### ABOUT THIS EXERCISE
Your answer should consist of the lines in the data below that contain "versione".

————

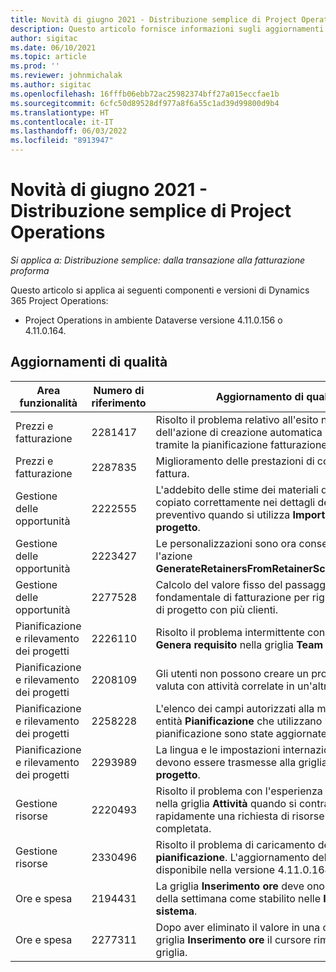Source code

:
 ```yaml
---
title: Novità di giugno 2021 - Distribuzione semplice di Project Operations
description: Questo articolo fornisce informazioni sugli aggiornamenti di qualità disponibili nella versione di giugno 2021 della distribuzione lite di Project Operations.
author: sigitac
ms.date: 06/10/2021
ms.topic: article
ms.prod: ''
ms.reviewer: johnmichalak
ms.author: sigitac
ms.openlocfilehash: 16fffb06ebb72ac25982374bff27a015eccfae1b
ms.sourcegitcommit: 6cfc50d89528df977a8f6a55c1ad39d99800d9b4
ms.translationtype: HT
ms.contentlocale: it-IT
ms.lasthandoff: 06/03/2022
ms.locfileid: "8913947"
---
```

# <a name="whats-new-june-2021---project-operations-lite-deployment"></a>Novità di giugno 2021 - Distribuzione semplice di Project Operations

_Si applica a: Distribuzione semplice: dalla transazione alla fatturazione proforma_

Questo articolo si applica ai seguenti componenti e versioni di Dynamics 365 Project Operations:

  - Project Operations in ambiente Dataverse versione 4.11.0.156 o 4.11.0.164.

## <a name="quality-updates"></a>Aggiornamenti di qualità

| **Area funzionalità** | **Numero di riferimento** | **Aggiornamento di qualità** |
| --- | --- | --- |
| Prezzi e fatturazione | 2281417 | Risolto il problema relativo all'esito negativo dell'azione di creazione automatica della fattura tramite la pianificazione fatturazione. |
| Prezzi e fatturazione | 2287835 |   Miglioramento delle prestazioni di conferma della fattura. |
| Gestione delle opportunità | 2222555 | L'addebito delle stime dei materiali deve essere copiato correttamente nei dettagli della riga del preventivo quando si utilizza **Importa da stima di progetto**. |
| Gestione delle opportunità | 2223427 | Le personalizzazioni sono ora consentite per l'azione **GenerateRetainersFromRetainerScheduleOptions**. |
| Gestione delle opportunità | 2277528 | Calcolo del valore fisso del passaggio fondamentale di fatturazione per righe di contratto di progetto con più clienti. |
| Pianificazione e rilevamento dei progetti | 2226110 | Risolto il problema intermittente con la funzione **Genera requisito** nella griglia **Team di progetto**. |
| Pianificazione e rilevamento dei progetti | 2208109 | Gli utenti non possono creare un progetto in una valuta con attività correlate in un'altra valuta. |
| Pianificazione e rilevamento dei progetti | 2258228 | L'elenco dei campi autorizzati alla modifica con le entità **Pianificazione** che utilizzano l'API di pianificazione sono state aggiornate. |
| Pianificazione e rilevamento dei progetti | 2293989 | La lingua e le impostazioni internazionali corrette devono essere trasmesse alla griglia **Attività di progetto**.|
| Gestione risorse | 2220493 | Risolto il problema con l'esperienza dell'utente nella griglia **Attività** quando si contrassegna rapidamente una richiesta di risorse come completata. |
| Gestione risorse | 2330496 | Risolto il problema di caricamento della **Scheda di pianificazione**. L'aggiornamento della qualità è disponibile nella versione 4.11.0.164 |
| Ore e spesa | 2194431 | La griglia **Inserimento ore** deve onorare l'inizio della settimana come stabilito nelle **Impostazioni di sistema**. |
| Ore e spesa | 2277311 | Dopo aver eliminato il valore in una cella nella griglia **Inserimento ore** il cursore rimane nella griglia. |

————

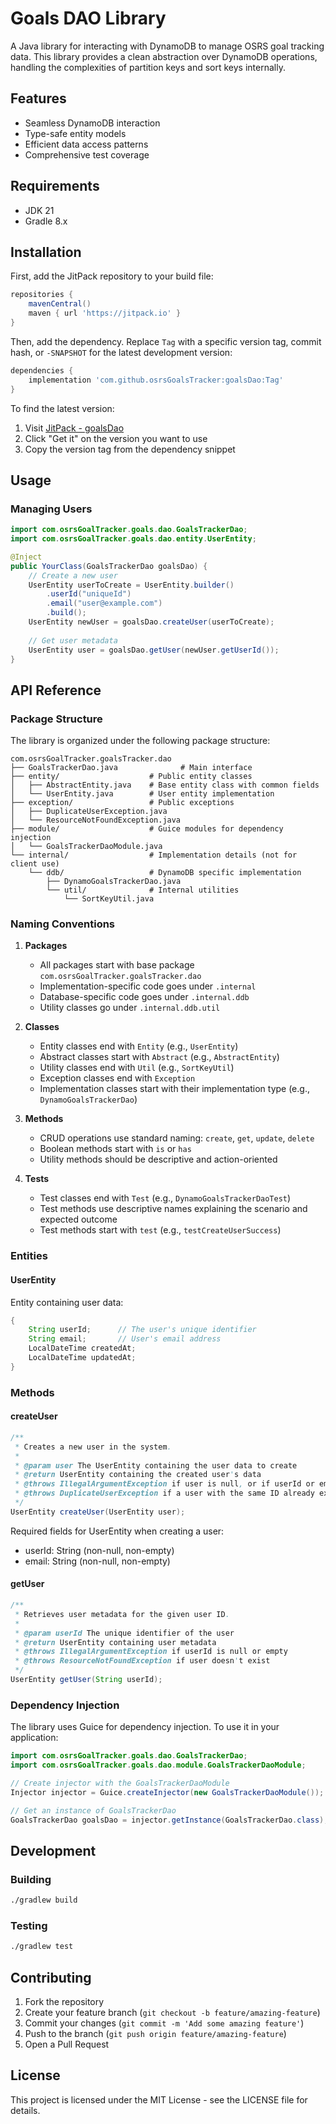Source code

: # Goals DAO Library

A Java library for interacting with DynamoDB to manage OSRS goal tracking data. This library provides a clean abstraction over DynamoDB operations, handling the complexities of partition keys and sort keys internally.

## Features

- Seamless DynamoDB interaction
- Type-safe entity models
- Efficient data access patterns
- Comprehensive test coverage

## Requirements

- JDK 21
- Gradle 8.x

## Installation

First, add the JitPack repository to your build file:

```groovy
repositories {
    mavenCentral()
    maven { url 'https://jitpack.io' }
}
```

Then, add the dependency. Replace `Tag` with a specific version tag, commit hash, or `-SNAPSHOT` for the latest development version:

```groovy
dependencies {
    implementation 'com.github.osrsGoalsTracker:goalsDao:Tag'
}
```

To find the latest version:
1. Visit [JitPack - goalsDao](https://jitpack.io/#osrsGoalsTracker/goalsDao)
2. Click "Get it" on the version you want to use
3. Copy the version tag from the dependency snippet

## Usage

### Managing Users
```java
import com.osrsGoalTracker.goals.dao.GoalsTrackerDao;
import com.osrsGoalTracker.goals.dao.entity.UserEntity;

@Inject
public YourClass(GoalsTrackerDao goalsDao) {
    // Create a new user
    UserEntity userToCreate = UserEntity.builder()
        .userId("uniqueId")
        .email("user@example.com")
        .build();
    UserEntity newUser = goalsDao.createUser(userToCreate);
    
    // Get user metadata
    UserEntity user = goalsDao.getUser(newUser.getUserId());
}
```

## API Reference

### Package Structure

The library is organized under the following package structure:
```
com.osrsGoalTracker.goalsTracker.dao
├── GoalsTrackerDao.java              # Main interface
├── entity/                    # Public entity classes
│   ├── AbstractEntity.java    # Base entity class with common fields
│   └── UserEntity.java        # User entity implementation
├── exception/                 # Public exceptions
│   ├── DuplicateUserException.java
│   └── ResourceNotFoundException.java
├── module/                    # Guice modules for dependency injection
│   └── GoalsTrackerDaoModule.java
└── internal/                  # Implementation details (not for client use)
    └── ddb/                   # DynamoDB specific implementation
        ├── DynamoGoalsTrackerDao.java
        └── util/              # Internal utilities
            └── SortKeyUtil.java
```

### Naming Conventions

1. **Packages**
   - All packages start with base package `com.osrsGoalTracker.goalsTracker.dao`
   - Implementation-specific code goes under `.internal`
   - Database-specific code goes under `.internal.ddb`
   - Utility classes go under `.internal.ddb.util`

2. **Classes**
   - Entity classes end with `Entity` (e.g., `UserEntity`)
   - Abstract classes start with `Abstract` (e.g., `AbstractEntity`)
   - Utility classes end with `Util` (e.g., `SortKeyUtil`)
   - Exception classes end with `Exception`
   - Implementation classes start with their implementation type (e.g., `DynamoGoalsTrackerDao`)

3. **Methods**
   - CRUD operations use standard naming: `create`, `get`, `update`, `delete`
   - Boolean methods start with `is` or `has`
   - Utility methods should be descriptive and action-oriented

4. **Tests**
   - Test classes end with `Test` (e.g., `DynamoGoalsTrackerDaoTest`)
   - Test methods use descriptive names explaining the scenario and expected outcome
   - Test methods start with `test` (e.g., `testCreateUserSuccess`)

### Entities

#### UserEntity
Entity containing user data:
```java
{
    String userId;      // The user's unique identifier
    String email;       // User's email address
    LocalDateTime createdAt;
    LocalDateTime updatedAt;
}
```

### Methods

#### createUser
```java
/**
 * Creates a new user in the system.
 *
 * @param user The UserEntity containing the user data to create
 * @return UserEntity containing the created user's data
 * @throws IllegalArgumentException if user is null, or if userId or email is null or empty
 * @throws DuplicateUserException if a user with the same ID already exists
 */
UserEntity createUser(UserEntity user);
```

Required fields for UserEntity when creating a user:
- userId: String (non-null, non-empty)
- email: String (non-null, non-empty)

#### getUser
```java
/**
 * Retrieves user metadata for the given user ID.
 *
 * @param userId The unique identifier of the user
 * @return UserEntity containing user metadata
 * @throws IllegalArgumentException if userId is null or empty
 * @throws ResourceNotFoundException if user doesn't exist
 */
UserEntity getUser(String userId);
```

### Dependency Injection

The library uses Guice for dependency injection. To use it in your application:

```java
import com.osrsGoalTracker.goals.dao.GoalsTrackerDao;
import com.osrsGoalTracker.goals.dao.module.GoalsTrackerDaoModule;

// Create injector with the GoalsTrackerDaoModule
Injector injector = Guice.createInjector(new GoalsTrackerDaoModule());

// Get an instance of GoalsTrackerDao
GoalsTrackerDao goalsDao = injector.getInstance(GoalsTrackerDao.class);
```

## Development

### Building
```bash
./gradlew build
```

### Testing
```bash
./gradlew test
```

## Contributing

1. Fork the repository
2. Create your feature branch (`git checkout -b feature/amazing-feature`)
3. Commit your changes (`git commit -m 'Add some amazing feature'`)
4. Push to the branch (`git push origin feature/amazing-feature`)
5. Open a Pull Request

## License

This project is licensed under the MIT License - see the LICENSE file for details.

————

### YOUR RESPONSE
description: Questo articolo fornisce informazioni sugli aggiornamenti di qualità disponibili nella versione di giugno 2021 della distribuzione lite di Project Operations.
  - Project Operations in ambiente Dataverse versione 4.11.0.156 o 4.11.0.164.
| Gestione risorse | 2330496 | Risolto il problema di caricamento della **Scheda di pianificazione**. L'aggiornamento della qualità è disponibile nella versione 4.11.0.164 |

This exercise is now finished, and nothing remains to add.